One of the main reasons that I study the biological diversity of dinoflagellates is that they are a living laboratory for the evolution of endosymbiotic organelles. This is at least in part because, although they have plastids (chloroplasts) that seem to be ancestral to the group, dinoflagellates are all purely photosynthetic organisms. Some are parasitic or predatory (and not photosynthetic at all), while others are predatory or “mixotrophic” (meaning they are capable of both photosynthesis and predation). Consider the video below, which shows Esoptrodinium isolated from a puddle on the University of Maryland Campus, enthusiastically eating a Chlamydomonas (video by Liam MacTurk):
Matt Parrow has done some very interesting work on plastid loss in Esoptrodinium. It is a fascinating story of plastid gain and loss in what seems to be a single species.

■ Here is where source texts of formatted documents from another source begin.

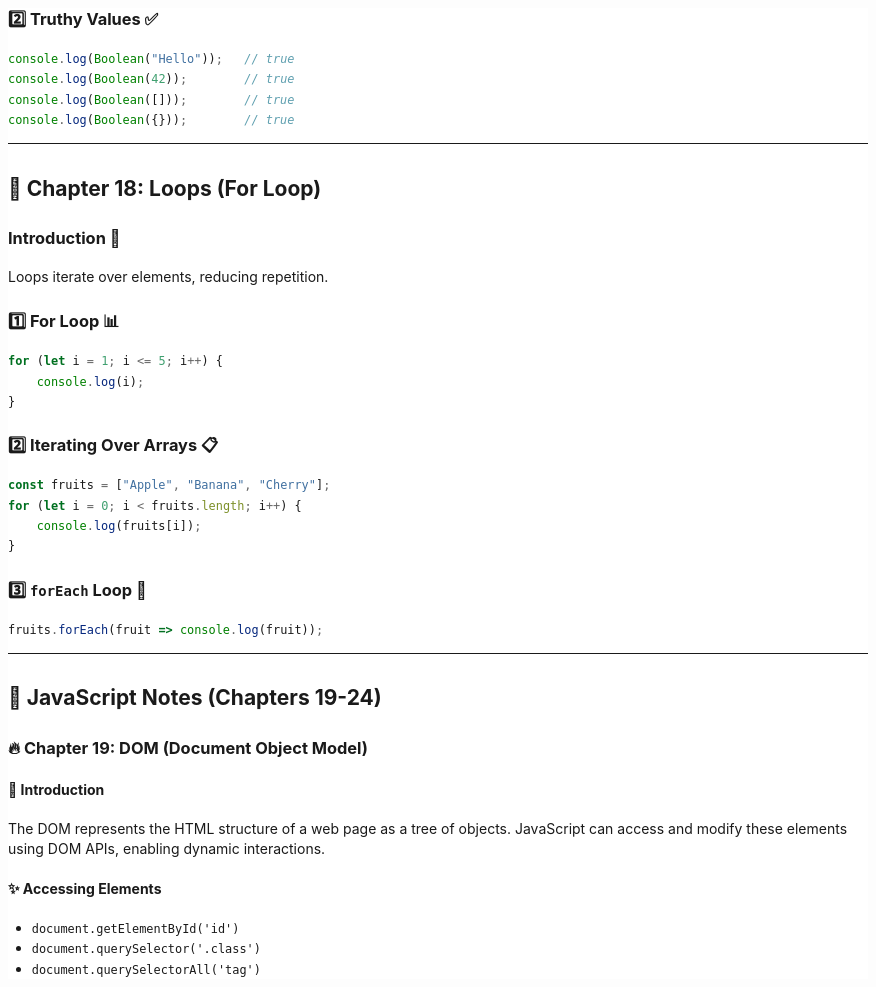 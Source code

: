 ### 2️⃣ Truthy Values ✅
```javascript
console.log(Boolean("Hello"));   // true
console.log(Boolean(42));        // true
console.log(Boolean([]));        // true
console.log(Boolean({}));        // true
```

---

## 🔄 Chapter 18: Loops (For Loop)

### Introduction 🔁
Loops iterate over elements, reducing repetition.

### 1️⃣ For Loop 📊
```javascript
for (let i = 1; i <= 5; i++) {
    console.log(i);
}
```

### 2️⃣ Iterating Over Arrays 📋
```javascript
const fruits = ["Apple", "Banana", "Cherry"];
for (let i = 0; i < fruits.length; i++) {
    console.log(fruits[i]);
}
```

### 3️⃣ `forEach` Loop 🔄
```javascript
fruits.forEach(fruit => console.log(fruit));
```

---

## 📘 JavaScript Notes (Chapters 19-24)

### 🔥 Chapter 19: DOM (Document Object Model)

#### 📌 Introduction
The DOM represents the HTML structure of a web page as a tree of objects. JavaScript can access and modify these elements using DOM APIs, enabling dynamic interactions.

#### ✨ Accessing Elements
- `document.getElementById('id')`
- `document.querySelector('.class')`
- `document.querySelectorAll('tag')`
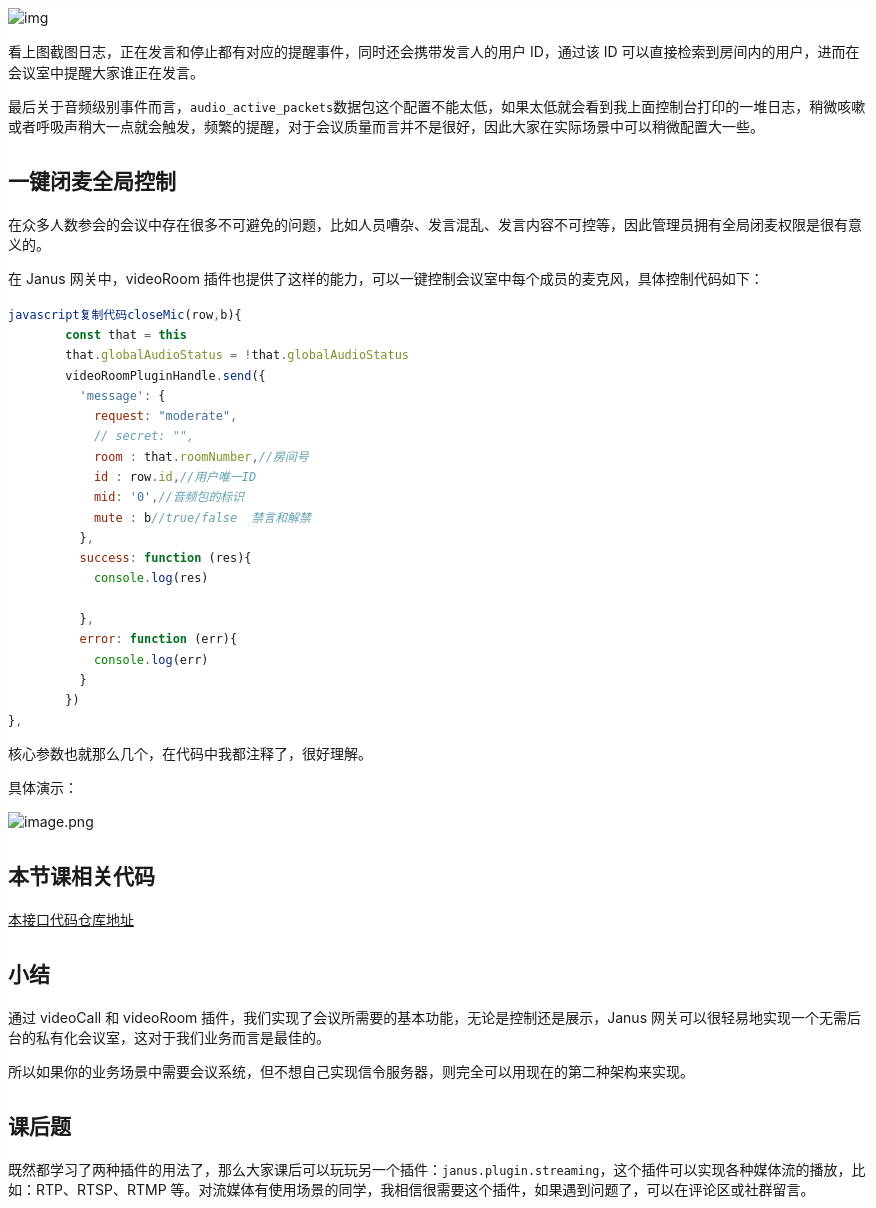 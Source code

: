 ![img](https://p3-juejin.byteimg.com/tos-cn-i-k3u1fbpfcp/971b51f452d34d129c265529e78fe5e8~tplv-k3u1fbpfcp-jj-mark:1890:0:0:0:q75.awebp)

看上图截图日志，正在发言和停止都有对应的提醒事件，同时还会携带发言人的用户 ID，通过该 ID 可以直接检索到房间内的用户，进而在会议室中提醒大家谁正在发言。

最后关于音频级别事件而言，`audio_active_packets`数据包这个配置不能太低，如果太低就会看到我上面控制台打印的一堆日志，稍微咳嗽或者呼吸声稍大一点就会触发，频繁的提醒，对于会议质量而言并不是很好，因此大家在实际场景中可以稍微配置大一些。

## 一键闭麦全局控制

在众多人数参会的会议中存在很多不可避免的问题，比如人员嘈杂、发言混乱、发言内容不可控等，因此管理员拥有全局闭麦权限是很有意义的。

在 Janus 网关中，videoRoom 插件也提供了这样的能力，可以一键控制会议室中每个成员的麦克风，具体控制代码如下：

```javascript
javascript复制代码closeMic(row,b){
        const that = this
        that.globalAudioStatus = !that.globalAudioStatus
        videoRoomPluginHandle.send({
          'message': {
            request: "moderate",
            // secret: "",
            room : that.roomNumber,//房间号
            id : row.id,//用户唯一ID
            mid: '0',//音频包的标识
            mute : b//true/false  禁言和解禁
          },
          success: function (res){
            console.log(res)
                
          },
          error: function (err){
            console.log(err)
          }
        })
},
```

核心参数也就那么几个，在代码中我都注释了，很好理解。

具体演示：

![image.png](https://p9-juejin.byteimg.com/tos-cn-i-k3u1fbpfcp/57c5e06b15db402c9ac932cd0617ce9a~tplv-k3u1fbpfcp-jj-mark:1890:0:0:0:q75.awebp)

## 本节课相关代码

[本接口代码仓库地址](https://link.juejin.cn/?target=https%3A%2F%2Fgithub.com%2FwangsrGit119%2Fsuke-webrtc-course%2Fblob%2Fmain%2Fwebrtc-link-demo%2Fsrc%2Fviews%2Fdemo04-janus-02.vue)

## 小结

通过 videoCall 和 videoRoom 插件，我们实现了会议所需要的基本功能，无论是控制还是展示，Janus 网关可以很轻易地实现一个无需后台的私有化会议室，这对于我们业务而言是最佳的。

所以如果你的业务场景中需要会议系统，但不想自己实现信令服务器，则完全可以用现在的第二种架构来实现。

## 课后题

既然都学习了两种插件的用法了，那么大家课后可以玩玩另一个插件：`janus.plugin.streaming`，这个插件可以实现各种媒体流的播放，比如：RTP、RTSP、RTMP 等。对流媒体有使用场景的同学，我相信很需要这个插件，如果遇到问题了，可以在评论区或社群留言。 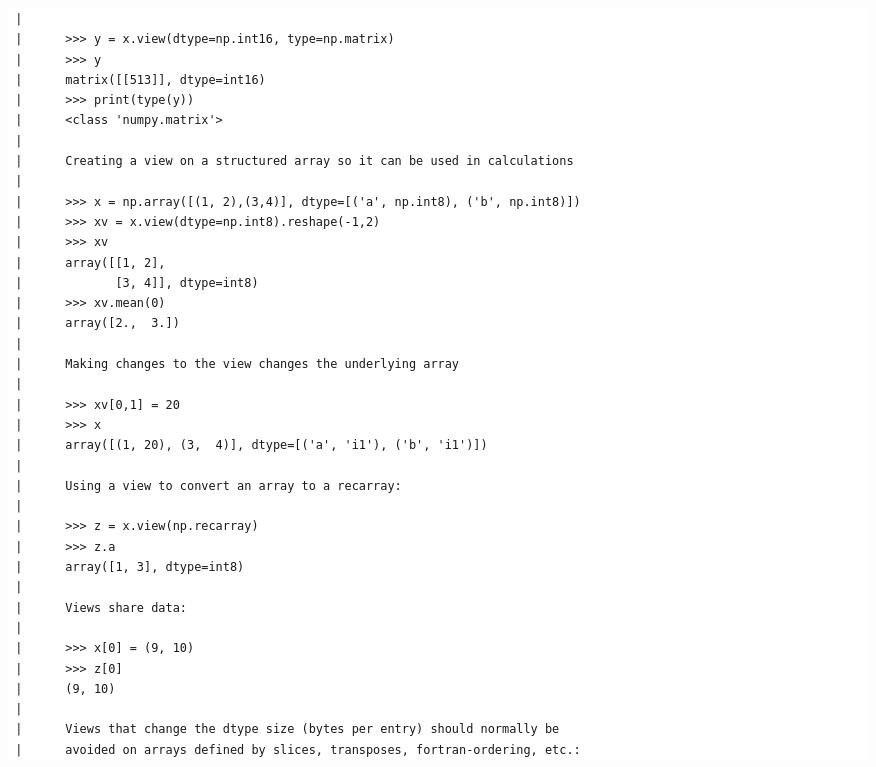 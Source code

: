      |      
     |      >>> y = x.view(dtype=np.int16, type=np.matrix)
     |      >>> y
     |      matrix([[513]], dtype=int16)
     |      >>> print(type(y))
     |      <class 'numpy.matrix'>
     |      
     |      Creating a view on a structured array so it can be used in calculations
     |      
     |      >>> x = np.array([(1, 2),(3,4)], dtype=[('a', np.int8), ('b', np.int8)])
     |      >>> xv = x.view(dtype=np.int8).reshape(-1,2)
     |      >>> xv
     |      array([[1, 2],
     |             [3, 4]], dtype=int8)
     |      >>> xv.mean(0)
     |      array([2.,  3.])
     |      
     |      Making changes to the view changes the underlying array
     |      
     |      >>> xv[0,1] = 20
     |      >>> x
     |      array([(1, 20), (3,  4)], dtype=[('a', 'i1'), ('b', 'i1')])
     |      
     |      Using a view to convert an array to a recarray:
     |      
     |      >>> z = x.view(np.recarray)
     |      >>> z.a
     |      array([1, 3], dtype=int8)
     |      
     |      Views share data:
     |      
     |      >>> x[0] = (9, 10)
     |      >>> z[0]
     |      (9, 10)
     |      
     |      Views that change the dtype size (bytes per entry) should normally be
     |      avoided on arrays defined by slices, transposes, fortran-ordering, etc.:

Although mixotrophy is not unique to dinoflagellates, it seems to have set them up for a complex history of gain and loss of photosynthesis. In some cases plastids have become specialized for functions very different from photosynthesis, while in other cases they seem to have been lost outright. In other cases the dinoflagellate is photosynthetic, but relies on a relatively newly acquired plastid that seems to have replaced the “native” plastid (which is pigmented with, and named for, an unusual carotenoid, peridinin). These replacement plastids are acquired by ingesting another alga and permanently retaining its plastid.

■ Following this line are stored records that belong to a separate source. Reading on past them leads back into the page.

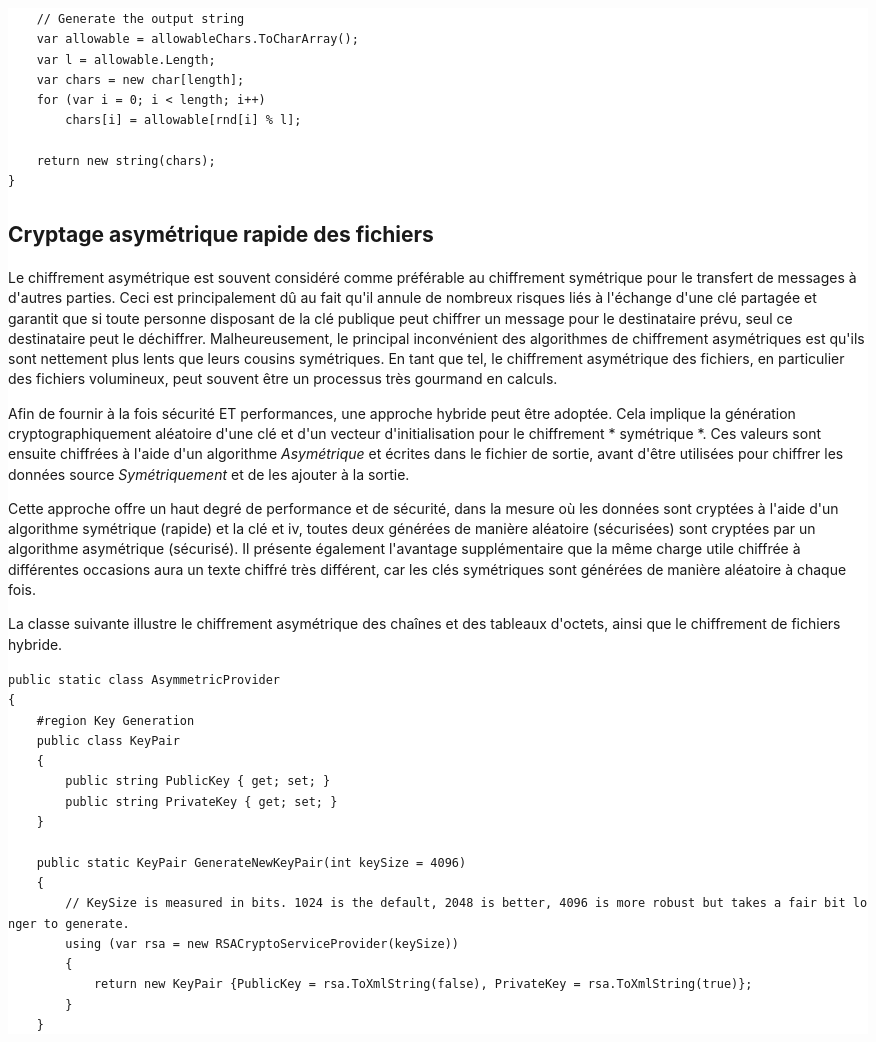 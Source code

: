         // Generate the output string
        var allowable = allowableChars.ToCharArray();
        var l = allowable.Length;
        var chars = new char[length];
        for (var i = 0; i < length; i++)
            chars[i] = allowable[rnd[i] % l];

        return new string(chars);
    }




## Cryptage asymétrique rapide des fichiers
Le chiffrement asymétrique est souvent considéré comme préférable au chiffrement symétrique pour le transfert de messages à d'autres parties. Ceci est principalement dû au fait qu'il annule de nombreux risques liés à l'échange d'une clé partagée et garantit que si toute personne disposant de la clé publique peut chiffrer un message pour le destinataire prévu, seul ce destinataire peut le déchiffrer. Malheureusement, le principal inconvénient des algorithmes de chiffrement asymétriques est qu'ils sont nettement plus lents que leurs cousins ​​symétriques. En tant que tel, le chiffrement asymétrique des fichiers, en particulier des fichiers volumineux, peut souvent être un processus très gourmand en calculs.

Afin de fournir à la fois sécurité ET performances, une approche hybride peut être adoptée. Cela implique la génération cryptographiquement aléatoire d'une clé et d'un vecteur d'initialisation pour le chiffrement * symétrique *. Ces valeurs sont ensuite chiffrées à l'aide d'un algorithme *Asymétrique* et écrites dans le fichier de sortie, avant d'être utilisées pour chiffrer les données source *Symétriquement* et de les ajouter à la sortie.

Cette approche offre un haut degré de performance et de sécurité, dans la mesure où les données sont cryptées à l'aide d'un algorithme symétrique (rapide) et la clé et iv, toutes deux générées de manière aléatoire (sécurisées) sont cryptées par un algorithme asymétrique (sécurisé). Il présente également l'avantage supplémentaire que la même charge utile chiffrée à différentes occasions aura un texte chiffré très différent, car les clés symétriques sont générées de manière aléatoire à chaque fois.

La classe suivante illustre le chiffrement asymétrique des chaînes et des tableaux d'octets, ainsi que le chiffrement de fichiers hybride.

    public static class AsymmetricProvider
    {
        #region Key Generation
        public class KeyPair
        {
            public string PublicKey { get; set; }
            public string PrivateKey { get; set; }
        }

        public static KeyPair GenerateNewKeyPair(int keySize = 4096)
        {
            // KeySize is measured in bits. 1024 is the default, 2048 is better, 4096 is more robust but takes a fair bit longer to generate.
            using (var rsa = new RSACryptoServiceProvider(keySize))
            {
                return new KeyPair {PublicKey = rsa.ToXmlString(false), PrivateKey = rsa.ToXmlString(true)};
            }
        }
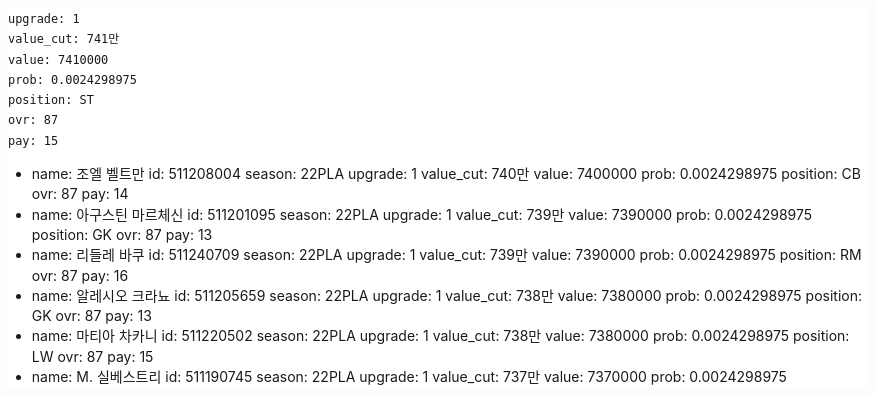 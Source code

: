     upgrade: 1
    value_cut: 741만
    value: 7410000
    prob: 0.0024298975
    position: ST
    ovr: 87
    pay: 15
  - name: 조엘 벨트만
    id: 511208004
    season: 22PLA
    upgrade: 1
    value_cut: 740만
    value: 7400000
    prob: 0.0024298975
    position: CB
    ovr: 87
    pay: 14
  - name: 아구스틴 마르체신
    id: 511201095
    season: 22PLA
    upgrade: 1
    value_cut: 739만
    value: 7390000
    prob: 0.0024298975
    position: GK
    ovr: 87
    pay: 13
  - name: 리들레 바쿠
    id: 511240709
    season: 22PLA
    upgrade: 1
    value_cut: 739만
    value: 7390000
    prob: 0.0024298975
    position: RM
    ovr: 87
    pay: 16
  - name: 알레시오 크라뇨
    id: 511205659
    season: 22PLA
    upgrade: 1
    value_cut: 738만
    value: 7380000
    prob: 0.0024298975
    position: GK
    ovr: 87
    pay: 13
  - name: 마티아 차카니
    id: 511220502
    season: 22PLA
    upgrade: 1
    value_cut: 738만
    value: 7380000
    prob: 0.0024298975
    position: LW
    ovr: 87
    pay: 15
  - name: M. 실베스트리
    id: 511190745
    season: 22PLA
    upgrade: 1
    value_cut: 737만
    value: 7370000
    prob: 0.0024298975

The acquisition of an organelle can also mean exchange genetic material with the host cell. Remember that the original plastid underwent extensive gene loss and exchange with the nuclear genome. Because plastids play several important roles in the cell, we decided to use our dinoflagellate transcriptomic dataset to explore the isoprenoid pathways in dinoflagellates. Isoprenoids are interesting because there are two distinct pathways that perform this essential biosynthesis in different organisms, the Mevalonate (MVP) and Non-Mevalonate (MEP or DOXP) pathways, with plants making use of both pathways. Our data suggest that dinoflagellates only use the DOXP pathway, but, interestingly, in species with secondary plastids derived from other algae, some of the genes in the pathway seem to have been replaced with genes from the plastid donor species. This is interesting, because it implies transfer of genes from nuclear genome to nuclear genome in the course of transfer of the organelle, and is one more indication that the transfer of organelles is a much more complex than simply moving a functional module into a new cell.
Bentlage, B., Rogers, T.S., Bachvaroff, T.R., and Delwiche, C.F. 2015. Complex ancestries of isoprenoid synthesis in dinoflagellates. J. Euk. Microbiol.